The first step would be to draw functionality or a “mind map”. The goal is to put all the possible transitions, screens, states and events on a whiteboard. It’s done to make sure we haven’t forgotten anything. You can clearly see all the navigation and logical components/epics of the upcoming app. It also helps you to entirely understand the app, whether there are some strange moments and bad transitions / missing screens, etc.

  • Helps you with states
  • You understand how the app will work
  • Have a clear navigation model within the app
  • 3.2. Specification document:

    Based on visual functionality map, we create a document with detailed technical specifications:

  • Generic requirements
  • Mobile specific requirements
  • Logically split by modules, epics
  • Description of what should be done
  • Designs
  • 3.3. Timeline

    The purpose for Gantt chart is to understand the development plan on a timeline. For Agile projects — you should still create a timeline for project delivery. It can be done by sprints planned (usually sprints are done by modules / interconnected functionality). For Kanban projects (support projects) — Usually there is no need to draw a timeline, however, if it’s needed — you can use release versions to put milestones on a timeline.

    4. AGILE processes:

    Our teams are facilitated by Scrum Masters and are following the best Agile practises and the necessary meetings for constant team evolution. We work with Atlassian software, to maximize transparency in all of our projects. You will have full access to project boards, tickets, backlog and time reports. We will involve you to participate in Sprint planning / grooming sessions to identify issues for your business to be solved as a first priority.
    4.1. Planning

    Sprint planning
    — One of the most important “rituals” of the Agile. It consists of explanation and estimation of tickets (using scrum poker) and make sure that you and developers / QA understand what can be done. We use scrum poker, so the developers can’t be biased by their skill and knowledge, while estimating the tasks. Let’s say senior developer thinks the task is easy and estimates it for 1 hour (1 story point, no matter), then if it’s not hidden by poker. The less experienced programmers will have a pressure to put down a number that is higher than displayed by developer.

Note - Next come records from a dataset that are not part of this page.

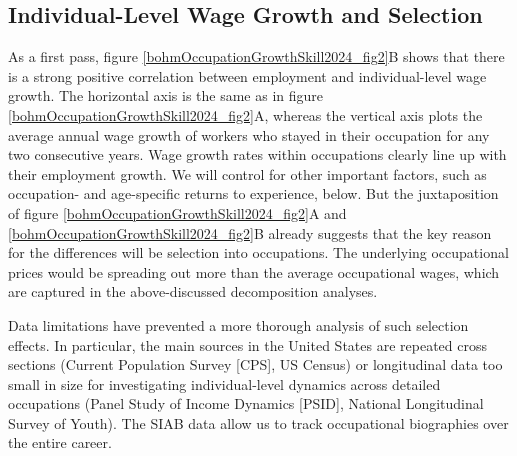 \documentclass[12pt]{article}
\newcommand{\highlightP}[1]{{\emph{\color{MyPink}{#1}}}}
\theoremstyle{definition}
\begin{document}
\subsection{Individual-Level Wage Growth and Selection}

As a first pass, figure \ref{bohmOccupationGrowthSkill2024_fig2}B shows that there is a strong positive correlation between employment and individual-level wage growth. The horizontal axis is the same as in figure \ref{bohmOccupationGrowthSkill2024_fig2}A, whereas the vertical axis plots the average annual wage growth of workers who stayed in their occupation for any two consecutive years. Wage growth rates within occupations clearly line up with their employment growth. We will control for other important factors, such as occupation- and age-specific returns to experience, below. But the juxtaposition of figure \ref{bohmOccupationGrowthSkill2024_fig2}A and \ref{bohmOccupationGrowthSkill2024_fig2}B already suggests that the key reason for the differences will be selection into occupations. \highlightP{Put differently, demand shifts will indeed be driving the changes of employment and prices paid for skilled labor across occupations. Negative selection of entrants into growing occupations obscures this relation when looking at average occupation-specific wages.} The underlying occupational prices would be spreading out more than the average occupational wages, which are captured in the above-discussed decomposition analyses.

Data limitations have prevented a more thorough analysis of such selection effects. In particular, the main sources in the United States are repeated cross sections (Current Population Survey [CPS], US Census) or longitudinal data too small in size for investigating individual-level dynamics across detailed occupations (Panel Study of Income Dynamics [PSID], National Longitudinal Survey of Youth). The SIAB data allow us to track occupational biographies over the entire career.
\end{document}
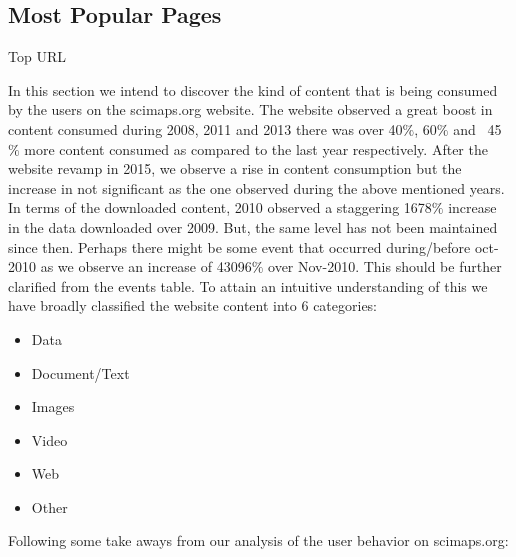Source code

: \subsection{Most Popular Pages} \label{viztoppages}
Top URL

In this section we intend to discover the kind of content that is being consumed by the users on the scimaps.org website. 
The website observed a great boost in content consumed during 2008, 2011 and 2013 there was over 40$\%$, 60$\%$ and ~45$\%$ more content consumed as compared to the last year respectively. After the website revamp in 2015, we observe a rise in content consumption but the increase in not significant as the one observed during the above mentioned years. 
In terms of the downloaded content, 2010 observed a staggering 1678$\%$ increase in the data downloaded over 2009. But, the same level has not been maintained since then. Perhaps there might be some event that occurred during/before oct-2010 as we observe an increase of 43096$\%$ over Nov-2010. This should be further clarified from the events table.
To attain an intuitive understanding of this we have broadly classified the website content into 6 categories:
\begin{itemize}
\item Data
\item Document/Text
\item Images
\item Video
\item Web
\item Other
\end{itemize}
Following some take aways from our analysis of the user behavior on scimaps.org: 
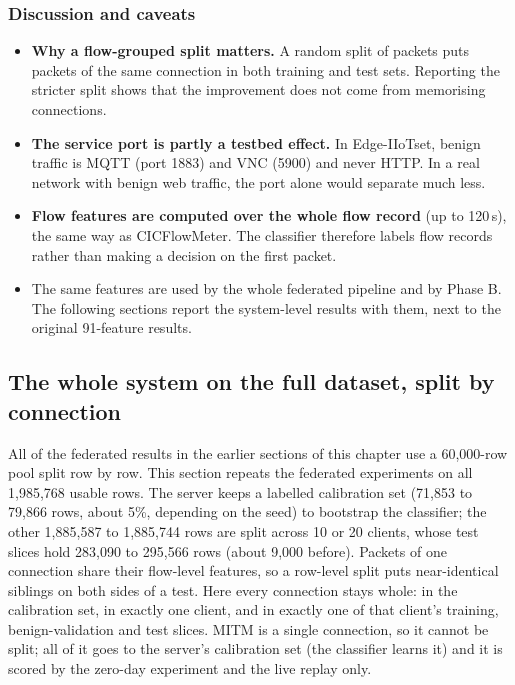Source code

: \subsubsection{Discussion and caveats}
\begin{itemize}
  \item \textbf{Why a flow-grouped split matters.} A random split of packets puts packets of the same connection in both training and test sets. Reporting the stricter split shows that the improvement does not come from memorising connections.
  \item \textbf{The service port is partly a testbed effect.} In Edge-IIoTset, benign traffic is MQTT (port 1883) and VNC (5900) and never HTTP. In a real network with benign web traffic, the port alone would separate much less.
  \item \textbf{Flow features are computed over the whole flow record} (up to 120\,s), the same way as CICFlowMeter. The classifier therefore labels flow records rather than making a decision on the first packet.
  \item The same features are used by the whole federated pipeline and by Phase B. The following sections report the system-level results with them, next to the original 91-feature results.
\end{itemize}

\subsection{The whole system on the full dataset, split by connection}\label{sec:fullpool}
All of the federated results in the earlier sections of this chapter use a 60{,}000-row pool split row by row. This section repeats the federated experiments on all 1{,}985{,}768 usable rows. The server keeps a labelled calibration set (71{,}853 to 79{,}866 rows, about 5\%, depending on the seed) to bootstrap the classifier; the other 1{,}885{,}587 to 1{,}885{,}744 rows are split across 10 or 20 clients, whose test slices hold 283{,}090 to 295{,}566 rows (about 9{,}000 before). Packets of one connection share their flow-level features, so a row-level split puts near-identical siblings on both sides of a test. Here every connection stays whole: in the calibration set, in exactly one client, and in exactly one of that client's training, benign-validation and test slices. MITM is a single connection, so it cannot be split; all of it goes to the server's calibration set (the classifier learns it) and it is scored by the zero-day experiment and the live replay only.

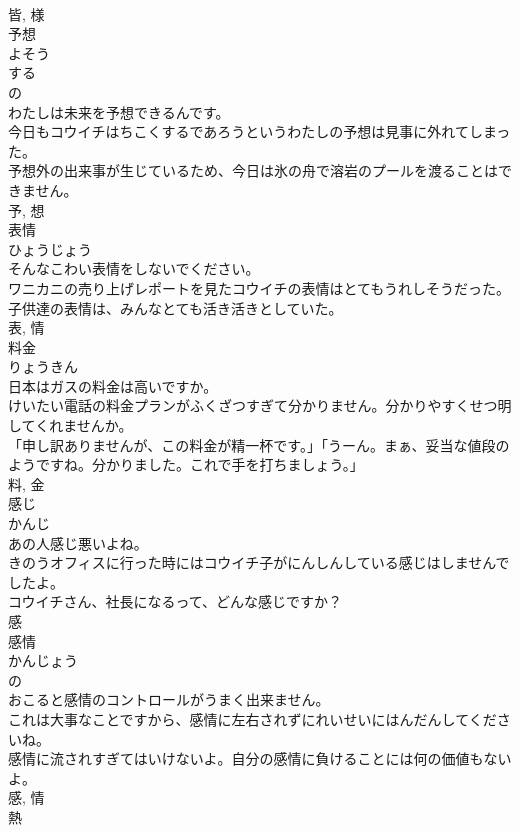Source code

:\documentclass[8pt]{extreport}
\begin{document}
\begin{CJK}{UTF8}{min}
\\	皆, 様	
\\	予想	
\\	よそう	
\\	する 
\\	の 
\\	わたしは未来を予想できるんです。	
\\	今日もコウイチはちこくするであろうというわたしの予想は見事に外れてしまった。	
\\	予想外の出来事が生じているため、今日は氷の舟で溶岩のプールを渡ることはできません。	
\\	予, 想	
\\	表情	
\\	ひょうじょう	
\\	そんなこわい表情をしないでください。	
\\	ワニカニの売り上げレポートを見たコウイチの表情はとてもうれしそうだった。	
\\	子供達の表情は、みんなとても活き活きとしていた。	
\\	表, 情	
\\	料金	
\\	りょうきん	
\\	日本はガスの料金は高いですか。	
\\	けいたい電話の料金プランがふくざつすぎて分かりません。分かりやすくせつ明してくれませんか。	
\\	「申し訳ありませんが、この料金が精一杯です。」「うーん。まぁ、妥当な値段のようですね。分かりました。これで手を打ちましょう。」	
\\	料, 金	
\\	感じ	
\\	かんじ	
\\	あの人感じ悪いよね。	
\\	きのうオフィスに行った時にはコウイチ子がにんしんしている感じはしませんでしたよ。	
\\	コウイチさん、社長になるって、どんな感じですか？	
\\	感	
\\	感情	
\\	かんじょう	
\\	の 
\\	おこると感情のコントロールがうまく出来ません。	
\\	これは大事なことですから、感情に左右されずにれいせいにはんだんしてくださいね。	
\\	感情に流されすぎてはいけないよ。自分の感情に負けることには何の価値もないよ。	
\\	感, 情	
\\	熱	

\end{CJK}
\end{document}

    —  The importance of estimate is essential as it helps us and you to plan workload of teams, budgeting and project completion.

    Team retrospective
      — Very important part of the sprint. Where we discuss what was done, what you did successfully, what not so good and what you can improve. Each iteration your team should be better than a week/bi-week before. Usually it’s a “closed curtain party”, as we are dealing with internal team tensions, but from time to time, we invite clients to take part in the retro’s to have an impact in the importance of a project, give a goal, overview or just see how the team is doing.

    4.2. Backlog grooming

    Backlog grooming
      — Preparation of tasks, in a way, that YOU understand it. You should use the good old component, epic, task system to split tasks by logics. Based on that you have to write a user story to each task and an approximate “To Do” as you understand it.

    Sprint grooming
    — Includes working with client priorities and setting the sprint goals from the business perspective. (Example — the client wants to have a learning module to be first on a staging server so they can finalize the requirements by that module to the third-party supplier, etc.)

    4.3. Weekly Demo

    Weekly demo
    - It is the most important meeting from the clients perspective —  each week showing the progress on a real device or by sharing the screen for the completed job with comments and guiding through the issues. Based on that, client can correct the team / PM’s work by setting the priorities and giving a feedback.

    Next sprint
    - By the end of a demo we indicate the next goals for upcoming sprint (module or functionality, that you would face on), for the client to be informed and QA team to be prepared.